It's Been a Long Road
It all started when I was in eighth grade. I had hurdled in track the past two years, and my friend group was made up solely of other runners. My friends had been saying that the cross country team was low on team members, and encouraged me to join. I was reluctant at first, but was eventually guilted into joining the team.
I was not very enthusiastic at first, I had not ran over two miles in my entire life. But somehow I stuck with it and was happy when I began to lose weight. I was surprised at our first meet when I finished third for the team, and fifth overall in the small middle school meet. The rest of my season went downhill from there, but that's not what this story is about.
My freshman year of high school, I decided to run cross country again. I had stayed in decent shape over the summer, but not great shape. I finished most of the workouts first for a few weeks, but I had a burnout similar to my prior season. Overall, during my freshman year, I was a very average runner.
Outdoor track season came around, and that winter I had thought a lot about running. I kept in better physical condition than any of my teammates, and things were looking to be heading in the right direction. My coaches still expected me to run the hurdle races; no one else on the team could. I agreed to this, but also said I wouldn't mind running the 1600 or 3200 on occasion. Soon thereafter, our main distance runner, my best friend, discovered she had tibial stress fractures in both legs. It was my job to step up to the plate and run all the distance races.
I had not trained to run distance, so performances were a little shaky at first. I placed about third every meet in the 800, 1600, and 3200. I was not satisfied with such poor performance, so I upped my mileage.

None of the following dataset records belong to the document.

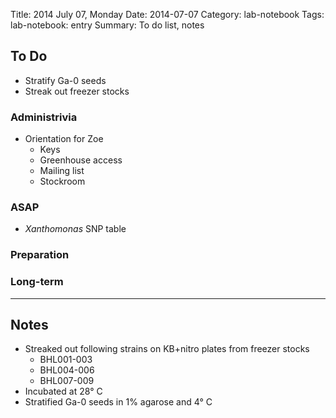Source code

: Title: 2014 July 07, Monday
Date: 2014-07-07
Category: lab-notebook
Tags: lab-notebook: entry
Summary: To do list, notes

## To Do ##

- Stratify Ga-0 seeds
- Streak out freezer stocks

### Administrivia ###

- Orientation for Zoe
    - Keys
    - Greenhouse access
    - Mailing list
    - Stockroom

### ASAP ###

- _Xanthomonas_ SNP table

### Preparation ###

### Long-term ###

***

## Notes ##

- Streaked out following strains on KB+nitro plates from freezer stocks
    - BHL001-003
    - BHL004-006
    - BHL007-009
- Incubated at 28&deg; C
- Stratified Ga-0 seeds in 1% agarose and 4&deg; C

I attend a very small school, so my coaches did not really care about track that much. I trained myself for a majority of the season. Sectionals rolled around, and I placed ninth in the 1600 and 3200. I obviously was pretty upset.
My coach told me to take at least a week off from running, but I can remember walking away from him and saying, "Screw that." The next day I went out and ran a quick three miler, and after that, I accompanied my running buddy, a senior on the boys' team, for his pre-regional workout. This was about the time when I realized I wanted to be more serious about running.
The entire summer, I ran every day, never diverting from the training plan I had made. I crosstrained on a bike and in the pool, did abdominal workouts, and did not take any days off except for the Lord's day. I was sick of my mediocrity. I would have bad races in the future, I knew that, but I never wanted to finish any further back than the top 25% in a meet ever again.
That summer was a very emotional time for me. My grandpa had just passed away that April. My family was a mess. My friends had begun to exclude me from outings. I felt very alone. Running gave me a way out. Running wouldn't ever leave me. It wouldn't die, and it for sure wouldn't go to Olive Garden without me. I started to withdraw socially, and that taught me something big.
Cross country season came quicker than ever before. I had a new coach, and her strictness shone through on the day I met her. We didn't begin on very good terms; I wasn't used to listening to direction. I always ran what I planned to run. We still aren't the greatest together even now, but we both respect each other.
The postseason begins Monday. It's been a long road, but I'm ready.